WEST PALM BEACH, Fla. — A movement of unions, senior citizen and civil rights organizations is working hard to defeat George W. Bush in this battleground state even as Gov. Jeb Bush and the Republican right resort to some of the same dirty tricks they used to steal the 2000 election.

“If this election were conducted honestly, I would predict that John Kerry would carry Florida by a 15 percent margin,” said Tony Fransetta, president of the 181,000-member Florida Alliance of Retired Americans. “But we are seeing all the old tricks — trying to remove people from the voting rolls, voter intimidation, touch-screen voting with no paper trail. Given all that, I conclude that this election is going to be very close. Victory will be determined by voter turnout.”

Florida law permits voters to cast their ballots early, starting Oct. 16. The anti-Bush coalition is seeking to build momentum for a massive early vote.

Helping spark that momentum, Floridians for All, a grassroots movement, collected nearly 1 million signatures to put on the November ballot a constitutional amendment establishing a $6.15 hourly minimum wage in Florida with annual increases tied to inflation. Kerry has endorsed the amendment. Gov. Jeb Bush opposes it and George W. Bush has been silent on it.

Fransetta said another burning issue is the prescription drug bill rammed through Congress by a razor-thin margin in the dead of night. “The Republicans have played quite well the politics of confusion and distortion, a polite way of saying, they lie. One of the best examples is the prescription drug bill that Bush is using as a centerpiece of his appeal to seniors. In fact, it is an attack upon Medicare,” Fransetta said. “If Bush had his way, Medicare would not exist in any form. If they succeed in privatizing Social Security, it will be a win for Wall Street and a loss for Main Street.”

Fransetta was a leader of the “Battle of Florida” in 2000, when the Republicans succeeded in purging more than 90,000 voters, mostly African American and Latino, falsely identifying them as ex-felons.

“They are trying to do it again this year, sending out another voter purge list,” he charged. “We raised such a storm, they withdrew it. But they’ve left to the discretion of the supervisors of each of the 67 counties whether to remove people from the rolls who are on that list.”

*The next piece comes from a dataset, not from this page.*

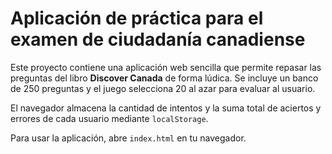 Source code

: # Aplicación de práctica para el examen de ciudadanía canadiense

Este proyecto contiene una aplicación web sencilla que permite repasar las preguntas del libro **Discover Canada** de forma lúdica. Se incluye un banco de 250 preguntas y el juego selecciona 20 al azar para evaluar al usuario.

El navegador almacena la cantidad de intentos y la suma total de aciertos y errores de cada usuario mediante `localStorage`.

Para usar la aplicación, abre `index.html` en tu navegador.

In St. Petersburg, Mary Saunders is a leader of the Florida Restoration of Civil Rights Coalition. An overriding goal is restoration of voting rights for thousands of Floridians who have completed prison terms and have become law-abiding citizens, she told the World.

“I’m convinced that barring these people from voting is a conscious effort to dilute the vote of minorities in violation of the 1965 Voting Rights Act,” she told the World. “They gave us another list of 47,000 names to purge from the voting lists. I went down and got that list. We found so many names that don’t belong on that list. Jeb withdrew that list under fire but I don’t trust them. The heading on that list is ‘potential felons.’ How many people are going to show up on Election Day and be told, ‘You can’t vote. Your name is not on the rolls?’”

To guard against theft of the election, Saunders’ group is conducting a get-out-the vote effort called ‘Power On,’ based on a consortium of 26 organizations. “We need to not only register people to vote, we must educate them on why it is important to vote,” she said. “It is the most important right we have.”

Gabriel Casares, former mayor of Clearwater and a revered Mexican American leader in Florida, told the World that Kerry can win the Latino vote in Florida. “I think the Bush campaign has the same programs to control the vote that they used the last time,” he said in an interview in his home. “But many people are turning against Bush not because he is a Republican but because of all he has done to harm the people.”

Casares was a member of the Florida Commission on Hispanic Affairs. “We were very concerned about the plight of farm workers in Florida,” he said. “We wanted to improve their living conditions. We wanted to raise the living standards of Latinos in Florida that are the worst in the nation, behind California, Arizona, even Texas.”

Then, he charged, Gov. Jeb Bush, with the backing of ultra-right Cuban Americans, slashed the commission’s budget by $117,000. “They killed the Florida Commission on Hispanic Affairs. Then they slashed the budget of the Commission on African American Affairs. They set back the advancement of Blacks and Latinos by 25 years. There is no question that the Bush administration did that. They really don’t care about the plight of the working class. I’ve been encouraging Blacks and Latinos to join together, to take a stand for equality.”